BEGIN Records shown

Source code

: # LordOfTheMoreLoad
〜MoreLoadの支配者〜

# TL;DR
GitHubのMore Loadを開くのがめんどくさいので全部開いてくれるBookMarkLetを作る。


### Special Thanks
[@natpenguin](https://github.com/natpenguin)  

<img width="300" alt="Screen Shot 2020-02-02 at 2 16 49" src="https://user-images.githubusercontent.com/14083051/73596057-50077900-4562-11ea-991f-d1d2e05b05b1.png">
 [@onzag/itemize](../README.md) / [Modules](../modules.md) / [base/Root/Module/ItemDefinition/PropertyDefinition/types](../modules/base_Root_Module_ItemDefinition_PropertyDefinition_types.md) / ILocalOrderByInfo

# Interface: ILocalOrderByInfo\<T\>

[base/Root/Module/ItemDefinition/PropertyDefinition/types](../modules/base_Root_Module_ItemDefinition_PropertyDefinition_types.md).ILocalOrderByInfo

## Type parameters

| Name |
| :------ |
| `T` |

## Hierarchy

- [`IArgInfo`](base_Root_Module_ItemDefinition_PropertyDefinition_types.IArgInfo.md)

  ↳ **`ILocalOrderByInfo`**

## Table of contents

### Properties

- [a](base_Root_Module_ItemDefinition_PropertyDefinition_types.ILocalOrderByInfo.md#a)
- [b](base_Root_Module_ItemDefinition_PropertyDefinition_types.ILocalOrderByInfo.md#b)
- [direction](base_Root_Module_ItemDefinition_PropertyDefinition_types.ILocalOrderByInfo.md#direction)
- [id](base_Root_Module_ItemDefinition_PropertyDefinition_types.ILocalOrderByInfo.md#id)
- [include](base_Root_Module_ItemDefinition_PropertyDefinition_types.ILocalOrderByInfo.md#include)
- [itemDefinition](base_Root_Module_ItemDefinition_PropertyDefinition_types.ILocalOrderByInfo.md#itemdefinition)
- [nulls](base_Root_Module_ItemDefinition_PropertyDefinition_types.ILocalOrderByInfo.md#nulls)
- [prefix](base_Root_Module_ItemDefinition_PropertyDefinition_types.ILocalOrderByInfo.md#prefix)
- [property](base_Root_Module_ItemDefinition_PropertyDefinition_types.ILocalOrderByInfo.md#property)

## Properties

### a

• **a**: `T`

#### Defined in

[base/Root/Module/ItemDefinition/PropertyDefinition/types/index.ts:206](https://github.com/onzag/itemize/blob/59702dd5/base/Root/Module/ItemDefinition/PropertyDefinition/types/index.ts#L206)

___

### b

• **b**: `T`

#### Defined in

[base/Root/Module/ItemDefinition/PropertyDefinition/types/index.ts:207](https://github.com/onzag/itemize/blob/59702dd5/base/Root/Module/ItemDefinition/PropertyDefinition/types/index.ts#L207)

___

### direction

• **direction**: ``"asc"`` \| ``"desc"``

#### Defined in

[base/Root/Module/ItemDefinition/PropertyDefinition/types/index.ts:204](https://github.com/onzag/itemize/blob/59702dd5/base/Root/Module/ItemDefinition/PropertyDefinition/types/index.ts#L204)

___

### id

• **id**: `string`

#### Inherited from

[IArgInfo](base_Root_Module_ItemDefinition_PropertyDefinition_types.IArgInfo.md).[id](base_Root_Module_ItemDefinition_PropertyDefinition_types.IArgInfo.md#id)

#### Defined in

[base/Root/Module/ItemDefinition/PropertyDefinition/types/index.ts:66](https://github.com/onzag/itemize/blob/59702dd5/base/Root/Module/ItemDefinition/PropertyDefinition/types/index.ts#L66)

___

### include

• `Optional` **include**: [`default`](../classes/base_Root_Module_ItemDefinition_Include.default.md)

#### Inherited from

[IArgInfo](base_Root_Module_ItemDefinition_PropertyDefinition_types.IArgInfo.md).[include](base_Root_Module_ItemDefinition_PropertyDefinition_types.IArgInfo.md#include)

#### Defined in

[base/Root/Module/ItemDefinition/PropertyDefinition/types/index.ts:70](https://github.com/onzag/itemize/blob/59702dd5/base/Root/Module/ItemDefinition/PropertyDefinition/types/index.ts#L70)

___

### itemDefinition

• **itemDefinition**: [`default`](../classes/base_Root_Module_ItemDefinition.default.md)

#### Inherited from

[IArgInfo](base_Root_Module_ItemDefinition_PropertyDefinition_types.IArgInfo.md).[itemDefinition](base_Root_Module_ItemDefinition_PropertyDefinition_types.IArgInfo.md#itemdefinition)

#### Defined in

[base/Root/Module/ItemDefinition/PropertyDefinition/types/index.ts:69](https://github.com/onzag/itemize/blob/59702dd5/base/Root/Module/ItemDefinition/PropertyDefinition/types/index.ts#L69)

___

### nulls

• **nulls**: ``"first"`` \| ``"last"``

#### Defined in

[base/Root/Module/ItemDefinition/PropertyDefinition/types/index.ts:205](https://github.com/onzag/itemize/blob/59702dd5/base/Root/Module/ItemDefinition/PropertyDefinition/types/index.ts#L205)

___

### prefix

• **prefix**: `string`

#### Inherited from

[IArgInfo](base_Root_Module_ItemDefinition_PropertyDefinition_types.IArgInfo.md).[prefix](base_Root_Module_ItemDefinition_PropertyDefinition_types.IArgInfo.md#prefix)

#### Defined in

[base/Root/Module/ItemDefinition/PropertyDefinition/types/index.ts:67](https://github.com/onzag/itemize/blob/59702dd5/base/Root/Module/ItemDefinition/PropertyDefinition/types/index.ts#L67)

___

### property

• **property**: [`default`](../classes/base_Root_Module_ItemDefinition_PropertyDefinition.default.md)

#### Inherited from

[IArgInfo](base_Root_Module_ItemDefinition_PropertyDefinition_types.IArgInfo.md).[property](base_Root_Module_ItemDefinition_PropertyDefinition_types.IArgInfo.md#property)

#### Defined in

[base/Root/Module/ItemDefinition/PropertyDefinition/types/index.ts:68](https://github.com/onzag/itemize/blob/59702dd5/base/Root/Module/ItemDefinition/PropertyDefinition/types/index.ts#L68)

END Records shown

Each line in the records that carries "include" must be copied out.

- [include](base_Root_Module_ItemDefinition_PropertyDefinition_types.ILocalOrderByInfo.md#include)
### include
• `Optional` **include**: [`default`](../classes/base_Root_Module_ItemDefinition_Include.default.md)
[IArgInfo](base_Root_Module_ItemDefinition_PropertyDefinition_types.IArgInfo.md).[include](base_Root_Module_ItemDefinition_PropertyDefinition_types.IArgInfo.md#include)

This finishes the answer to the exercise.